“My step-kids loathe me and my fiancé always takes their side”

Dear Coleen

I’m distraught and at my wits’ end. I have been with my fiancé for seven years and he has three kids who are now 31, 19 and 17. Their mother passed away about 10 years ago after developing cancer.

His two sons both hate me, while his daughter, the youngest child, was OK with me until this year. She’s a daddy’s girl and has him wrapped around her finger. And, in my fiancé’s eyes, his kids can do no wrong.

We live with his daughter, who’s acting much older than she is – she stays out late, she does nothing around the house and she’s disrespectful to me because I try to have some house rules.

She realises her dad’s a pushover and takes huge advantage of that.

She tells me to get lost and get off her back, and I have constant rows with my fiancé about setting rules and chores. He says he’ll talk to her, but he never does.

When they misbehave and I talk to him about it, he tells me I freak out too much. He doesn’t ever want to be the bad guy when it comes to his kids.

I understand the loss of their mother was terrible, but my fiancé isn’t doing them any favours by allowing them to behave badly.

He’s a wonderful man, always puts his family first, provides for us, cooks, cleans and even does the laundry. But I resent him for not having discipline with his kids. At times, I’m probably too strict, but he’s not helping.

Any ideas?

Coleen says

I think you’re “freaking out” and being “too strict” because you’re ­frustrated.
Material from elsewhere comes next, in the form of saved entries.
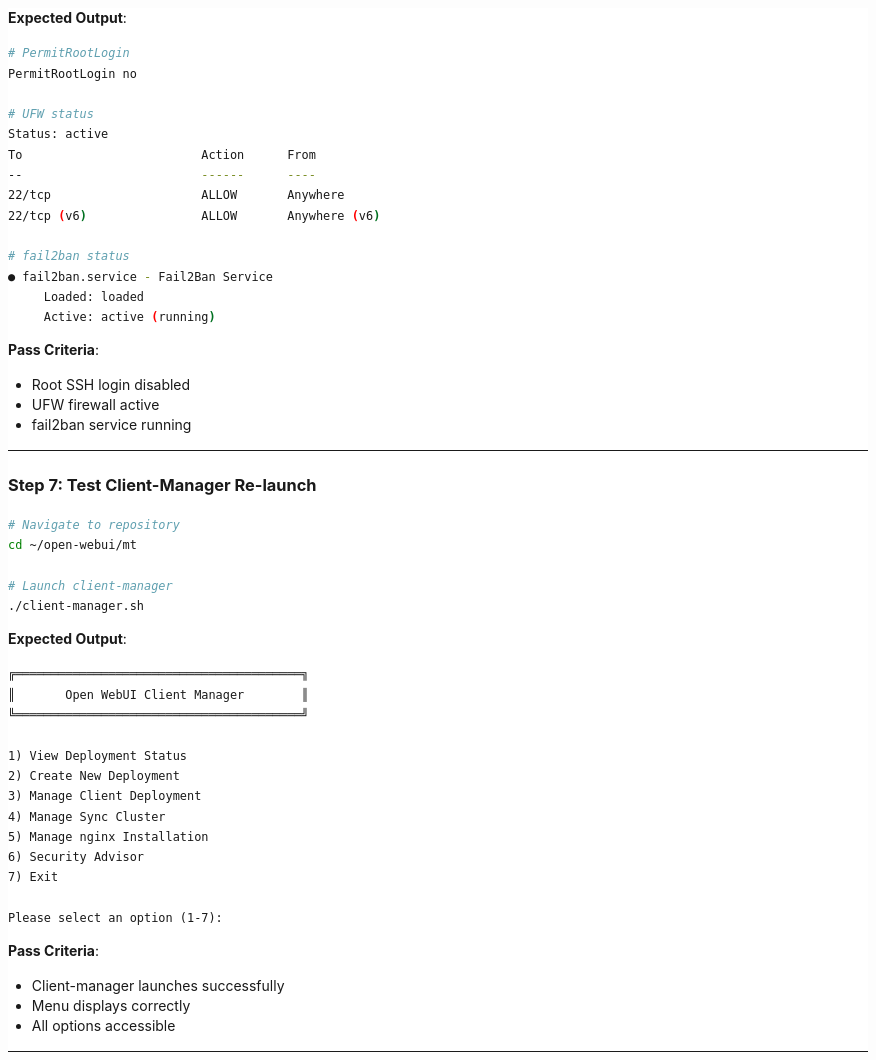 **Expected Output**:

```bash
# PermitRootLogin
PermitRootLogin no

# UFW status
Status: active
To                         Action      From
--                         ------      ----
22/tcp                     ALLOW       Anywhere
22/tcp (v6)                ALLOW       Anywhere (v6)

# fail2ban status
● fail2ban.service - Fail2Ban Service
     Loaded: loaded
     Active: active (running)
```

**Pass Criteria**:
- Root SSH login disabled
- UFW firewall active
- fail2ban service running

---

### Step 7: Test Client-Manager Re-launch

```bash
# Navigate to repository
cd ~/open-webui/mt

# Launch client-manager
./client-manager.sh
```

**Expected Output**:
```
╔════════════════════════════════════════╗
║       Open WebUI Client Manager        ║
╚════════════════════════════════════════╝

1) View Deployment Status
2) Create New Deployment
3) Manage Client Deployment
4) Manage Sync Cluster
5) Manage nginx Installation
6) Security Advisor
7) Exit

Please select an option (1-7):
```

**Pass Criteria**:
- Client-manager launches successfully
- Menu displays correctly
- All options accessible

---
Absolutely no one is meeting you halfway, so you either blow up or try to control the situation by being strict – and neither approach is working.

Step-family situations are incredibly difficult to work through and probably more so in your case because the kids have suffered the trauma of losing their mum – and how can you possibly compete with her?

I think you need to take the heat out of the situation, which is hard when you’re angry, but it’s crucial.

Take a step back, don’t get drawn into arguments and try instead to really talk to your fiancé.

It’s so important that you agree on how you deal with his kids and that he backs you up.

If there’s an issue with one of the kids, talk to him first, agree on how you’re going to deal with it and tackle it together. If you’re going to stay in this relationship – and get married at some point – you absolutely have to start working as a team.

Family or relationship therapy would be a good idea if you could get them to agree to it.

As for his daughter, she’s 17 and she’s going to be a challenge – the teenage years are tough, even without everything else you have to deal with.

Remind them that you’re not trying to replace their mum, but you’d like to be a friend and, as their father’s partner, you deserve respect.

This is what your fiancé should be telling them, too. Good luck.